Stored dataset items

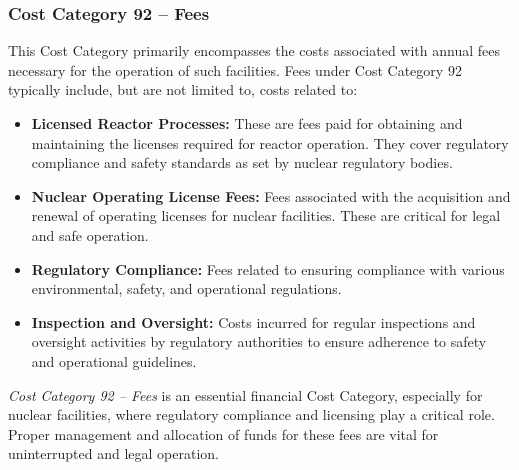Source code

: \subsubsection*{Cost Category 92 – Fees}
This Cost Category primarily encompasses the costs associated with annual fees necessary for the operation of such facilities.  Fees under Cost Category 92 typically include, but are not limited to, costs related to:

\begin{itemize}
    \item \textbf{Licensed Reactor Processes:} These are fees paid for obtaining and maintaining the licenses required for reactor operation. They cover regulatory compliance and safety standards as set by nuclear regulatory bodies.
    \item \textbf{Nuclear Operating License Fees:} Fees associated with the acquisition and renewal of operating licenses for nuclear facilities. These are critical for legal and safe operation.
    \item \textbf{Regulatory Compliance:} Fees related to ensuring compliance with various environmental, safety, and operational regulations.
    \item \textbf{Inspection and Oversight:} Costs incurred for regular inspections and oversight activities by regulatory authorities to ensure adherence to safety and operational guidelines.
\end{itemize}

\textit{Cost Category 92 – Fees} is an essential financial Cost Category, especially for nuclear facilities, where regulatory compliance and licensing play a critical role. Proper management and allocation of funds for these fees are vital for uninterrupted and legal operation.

==

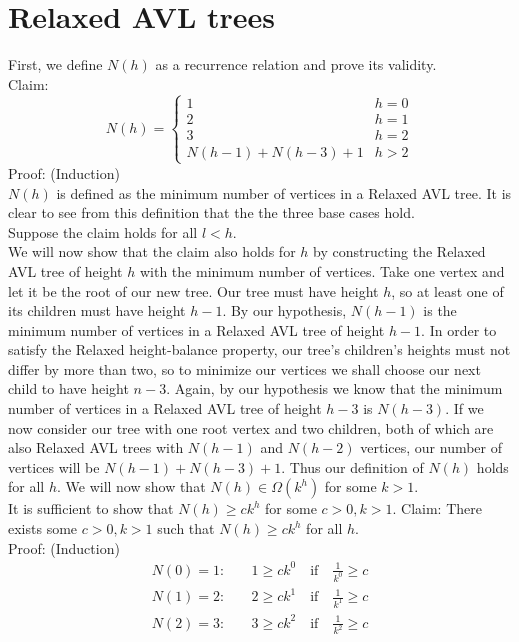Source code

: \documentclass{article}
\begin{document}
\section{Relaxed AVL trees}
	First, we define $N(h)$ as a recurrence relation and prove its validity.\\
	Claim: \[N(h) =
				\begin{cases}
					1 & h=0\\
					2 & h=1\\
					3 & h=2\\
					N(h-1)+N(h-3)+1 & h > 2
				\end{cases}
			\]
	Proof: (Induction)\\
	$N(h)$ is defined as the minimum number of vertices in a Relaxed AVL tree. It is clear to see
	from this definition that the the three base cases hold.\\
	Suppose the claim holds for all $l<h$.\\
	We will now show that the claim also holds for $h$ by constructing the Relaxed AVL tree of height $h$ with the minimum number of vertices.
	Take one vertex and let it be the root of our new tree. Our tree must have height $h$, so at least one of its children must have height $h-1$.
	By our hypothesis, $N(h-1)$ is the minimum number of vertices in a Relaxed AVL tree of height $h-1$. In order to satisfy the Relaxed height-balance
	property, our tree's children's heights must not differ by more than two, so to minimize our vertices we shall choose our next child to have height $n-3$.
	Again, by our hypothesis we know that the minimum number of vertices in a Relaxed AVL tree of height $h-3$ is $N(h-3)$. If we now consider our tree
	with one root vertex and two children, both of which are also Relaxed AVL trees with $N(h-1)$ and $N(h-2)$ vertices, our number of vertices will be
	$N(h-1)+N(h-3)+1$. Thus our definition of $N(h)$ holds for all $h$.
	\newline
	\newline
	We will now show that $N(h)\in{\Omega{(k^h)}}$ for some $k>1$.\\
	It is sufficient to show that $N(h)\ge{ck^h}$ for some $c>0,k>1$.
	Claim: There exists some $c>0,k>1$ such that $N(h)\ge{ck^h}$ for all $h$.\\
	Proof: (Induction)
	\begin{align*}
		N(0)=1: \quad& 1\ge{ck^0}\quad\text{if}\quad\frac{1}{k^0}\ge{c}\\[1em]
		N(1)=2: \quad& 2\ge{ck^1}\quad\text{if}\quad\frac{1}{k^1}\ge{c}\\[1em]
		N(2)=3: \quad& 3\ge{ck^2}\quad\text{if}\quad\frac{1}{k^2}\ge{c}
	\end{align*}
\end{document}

EXERCISE GOAL
Now copy each line of the entries that mentions "Relaxed".

WRITTEN RESPONSE
\section{Relaxed AVL trees}
	$N(h)$ is defined as the minimum number of vertices in a Relaxed AVL tree. It is clear to see
	We will now show that the claim also holds for $h$ by constructing the Relaxed AVL tree of height $h$ with the minimum number of vertices.
	By our hypothesis, $N(h-1)$ is the minimum number of vertices in a Relaxed AVL tree of height $h-1$. In order to satisfy the Relaxed height-balance
	Again, by our hypothesis we know that the minimum number of vertices in a Relaxed AVL tree of height $h-3$ is $N(h-3)$. If we now consider our tree
	with one root vertex and two children, both of which are also Relaxed AVL trees with $N(h-1)$ and $N(h-2)$ vertices, our number of vertices will be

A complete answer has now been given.